Eine Vorbereitung auf einen Vorstellungsbesuch ist nicht zwingend nötig, die Geschichte basiert auf dem bekannten Faust-Stoff. Kupfer erzählt die Geschichte des unerfüllten Dr. Faust als dessen Lebensrückblende. Die Handlung spielt in einem ehemaligen Theater (Bühnenbild: Hans Schavernoch). Dabei zeigt Kupfer mitunter deftige Optiken, für die insbesondere der niederländische Kostümbildner Yan Tax ganze Arbeit geleistet hat. Viel Lack und Leder und ausgefallene Partykleider mit Ausblicken auf überdimensionierte Geschlechtsteile bieten die großen Volksszenen, bei denen sich der von Tilman Michael einstudierte Chor der Oper Frankfurt als Soldaten, Heilige, Besoffene und Verschlafende, klangstark und spielfreudig zur Geltung bringt. Auch die Statisterie und die Pyrotechnik der Oper Frankfurt ist umfangreich beteiligt (Videoprojektionen im Hintergrund: Peer Engelbracht / impulskontrolle).
Doch nicht nur für die Augen, auch für die Ohren wird viel geboten. Dabei sind alle vier Solisten erstmals in ihren jeweiligen Rollen zu erleben. Für den italienischen Tenor Giorgio Berrugi ist die Faust-Partie nicht nur ein Rollendebüt, er ist erstmals an der Oper Frankfurt zu Gast (und wird Anfang 2020 hierher als Don José in Bizets Carmen zurückkehren). Er überzeugt mit starkem Ausdruck, angenehmen Timbre und kräftiger Stimme (wie bei „Nature immense, impénétrable et fière“ im vierten Teil). Die drei weiteren Partien verkörpern Ensemblemitglieder. Bassbariton und Lokalmatador Kihwan Sim ist ein diabolisch raffinierter Verführer Méphistophélès, wie man ihn sich kaum besser vorstellen kann. Die Mezzosopranistin Cecilia Hall gab vor kurzem einen großartigen Liederabend im Holzfoyer, als Marguerite wandelt sie sich überzeugend von einer unbekümmert verliebten jungen Frau zur hoffnungslos Verzweifelten und sorgt mit der melodischen romantischen Trauerarie „D’amour l’ardente flamme“, der große Hit des Dramas, für herzbewegende Momente. Demgegenüber steht der lustige Geselle Brander (in Auerbachs Keller) des Bass-Baritons Brandon Cedel für die komische Seite.

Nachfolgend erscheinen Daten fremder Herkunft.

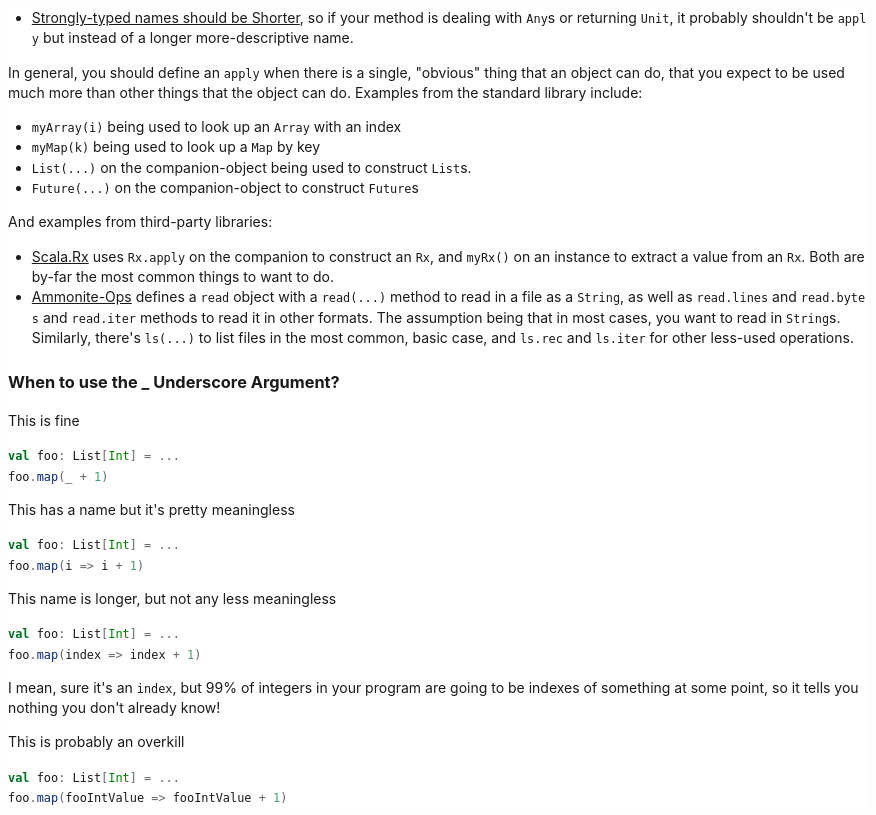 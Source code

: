 - [Strongly-typed names should be Shorter](#StronglytypednamesshouldbeShorter),
  so if your method is dealing with `Any`s or returning `Unit`, it probably
  shouldn't be `apply` but instead of a longer more-descriptive name.

In general, you should define an `apply` when there is a single, "obvious"
thing that an object can do, that you expect to be used much more than other
things that the object can do. Examples from the standard library include:

- `myArray(i)` being used to look up an `Array` with an index
- `myMap(k)` being used to look up a `Map` by key
- `List(...)` on the companion-object being used to construct `List`s.
- `Future(...)` on the companion-object to construct `Future`s

And examples from third-party libraries:

- [Scala.Rx](https://github.com/lihaoyi/scala.rx) uses `Rx.apply` on the
  companion to construct an `Rx`, and `myRx()` on an instance to extract
  a value from an `Rx`. Both are by-far the most common things to want to do.
- [Ammonite-Ops](http://lihaoyi.github.io/Ammonite/#Ammonite-Ops) defines a
  `read` object with a `read(...)` method to read in a file as a `String`, as
  well as `read.lines` and `read.bytes` and `read.iter` methods to read it in
  other formats. The assumption being that in most cases, you want to read in
  `String`s. Similarly, there's `ls(...)` to list files in the most common,
  basic case, and `ls.rec` and `ls.iter` for other less-used operations.



### When to use the _ Underscore Argument?

This is fine

```scala
val foo: List[Int] = ...
foo.map(_ + 1)
```
This has a name but it's pretty meaningless

```scala
val foo: List[Int] = ...
foo.map(i => i + 1)
```

This name is longer, but not any less meaningless

```scala
val foo: List[Int] = ...
foo.map(index => index + 1)
```

I mean, sure it's an `index`, but 99% of integers in your program are going
to be indexes of something at some point, so it tells you nothing you don't
already know!

This is probably an overkill
```scala
val foo: List[Int] = ...
foo.map(fooIntValue => fooIntValue + 1)
```


[Urbit]: https://github.com/urbit/arvo/blob/ca0fc9e70456f27eb85dac312ab7809989df2fb1/arvo/jael.hoon#L85-L95
[Huffman Tree]: https://en.wikipedia.org/wiki/Huffman_coding
[dispatch-table]: http://www.flotsam.nl/dispatch-periodic-table.html
[1]: https://lihaoyi.github.io/post/StrategicScalaStylePrincipleofLeastPower.html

Am Pult des Frankfurter Opern- und Museumsorchester sorgt Roland Böer für einen spannenden und verführerischen Klangeindruck. Der ehemalige Kapellmeister der Oper Frankfurt ist seit 2015 Künstlerischer Leiter des Cantiere Internazionale d’Arte Montepulciano und seit dieser Spielzeit für drei Jahre erster Gastdirigent am Mikhailowski-Theater in St. Petersburg. Zudem ist er regelmäßig mit Gastengagements an den führenden Häusern Europas tätig.
Zwischenapplaus gab es keinen, dafür einen besonders intensiven Schlussapplaus.
Markus Gründig, Juni 19
Bis zum 30. Juni 2019 gibt es noch drei weitere Vorstellungen.
La damnation de Faust (Fauts Verdammnis)
Légende dramatique in vier Teilen
Von: Hector Berlioz
Text: Hector Berlioz und Almire Gandonnière nach Goethes Faust
Uraufführung: 6. Dezember 1846 (Paris, Opéra-Comique; konzertant)
Szenische Uraufführung (Bearbeitung von R. Gunsbourg): 18. Februar 1893 (Monte Carlo, Opéra Monte Carlo)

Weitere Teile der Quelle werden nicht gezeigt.